Vkontakte_02aBig things are afoot in Russia, where social network vKontakte appears to have started deleting a range of copyrighted tracks uploaded by its users, in response to requests by rightsholders.

Several reports on local news sites (for example here, here and here) note that songs by artists including Lana Del Rey, Justin Bieber, the Rolling Stones, Shakira and Adele are being “removed from public access due to the treatment of owner” (in Google Translate’s words).

This is a big deal, because vKontakte has long been a copyright villain in the eyes of the music industry thanks to the proliferation of user-uploaded tracks on its service.

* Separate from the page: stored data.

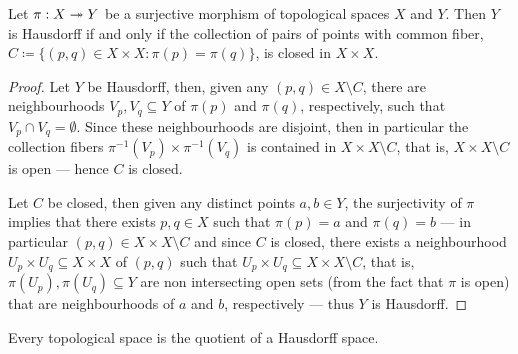 \begin{proposition}
\label{prop:open-quotient-hausdorff}
Let \(\pi: X \twoheadrightarrow Y\) be a surjective morphism of topological spaces \(X\) and
\(Y\). Then \(Y\) is Hausdorff if and only if the collection of pairs of points
with common fiber,
\(C \coloneqq \{(p, q) \in X \times X \colon \pi(p) = \pi(q)\}\), is closed in
\(X \times X\).
\end{proposition}

\begin{proof}
Let \(Y\) be Hausdorff, then, given any \((p, q) \in X \setminus C\), there are
neighbourhoods \(V_p, V_q \subseteq Y\) of \(\pi(p)\) and \(\pi(q)\),
respectively, such that \(V_p \cap V_q = \emptyset\). Since these neighbourhoods
are disjoint, then in particular the collection fibers \(\pi^{-1}(V_p) \times
\pi^{-1}(V_q)\) is contained in \(X \times X \setminus C\), that is, \(X \times
X \setminus C\) is open --- hence \(C\) is closed.

Let \(C\) be closed, then given any distinct points \(a, b \in Y\), the
surjectivity of \(\pi\) implies that there exists \(p, q \in X\) such that
\(\pi(p) = a\) and \(\pi(q) = b\) --- in particular \((p, q) \in X \times X
\setminus C\) and since \(C\) is closed, there exists a neighbourhood \(U_p
\times U_q \subseteq X \times X\) of \((p, q)\) such that \(U_p \times U_q
\subseteq X \times X \setminus C\), that is, \(\pi(U_p), \pi(U_q) \subseteq Y\)
are non intersecting open sets (from the fact that \(\pi\) is open) that are
neighbourhoods of \(a\) and \(b\), respectively --- thus \(Y\) is Hausdorff.
\end{proof}

\begin{proposition}
\label{prop:top-space-is-quotient-of-hausdorff}
Every topological space is the quotient of a Hausdorff space.
\end{proposition}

Back in November 2011, the RIAA singled the site out for having features “specifically designed to enable members to upload music and video files, hundreds of thousands of which contain unlicensed copyright works”. vKontakte has also been found liable several times for copyright infringement by Russian courts.

“The company needs to take effective steps to address the persistent and large-scale infringement it is enabling to take place on its platform,” said IFPI boss Frances Moore last year in a statement claiming vKontakte accounted for 50% of pirated internet traffic in Russia, and hosted 77% of pirated files in the country.

Judging by the reports this week, vKontakte has started taking those steps. Pressure from labels is one reason: Music Ally’s sources pointed us to Universal Music in Russia, who directed us back to the IFPI, who declined to comment.

However, upcoming anti-piracy legislation is another spur, not least because it includes provisions to force ISPs to block entire websites if they do not respond to takedown requests within 72 hours.

In May, vKontakte was temporarily blocked by the state communications regulator Roskomnadzor, which although put down as a mistake and quickly reversed, was seen by some as a shot across vKontakte’s bows – as part of a wider issue around free speech on the social network, rather than just piracy.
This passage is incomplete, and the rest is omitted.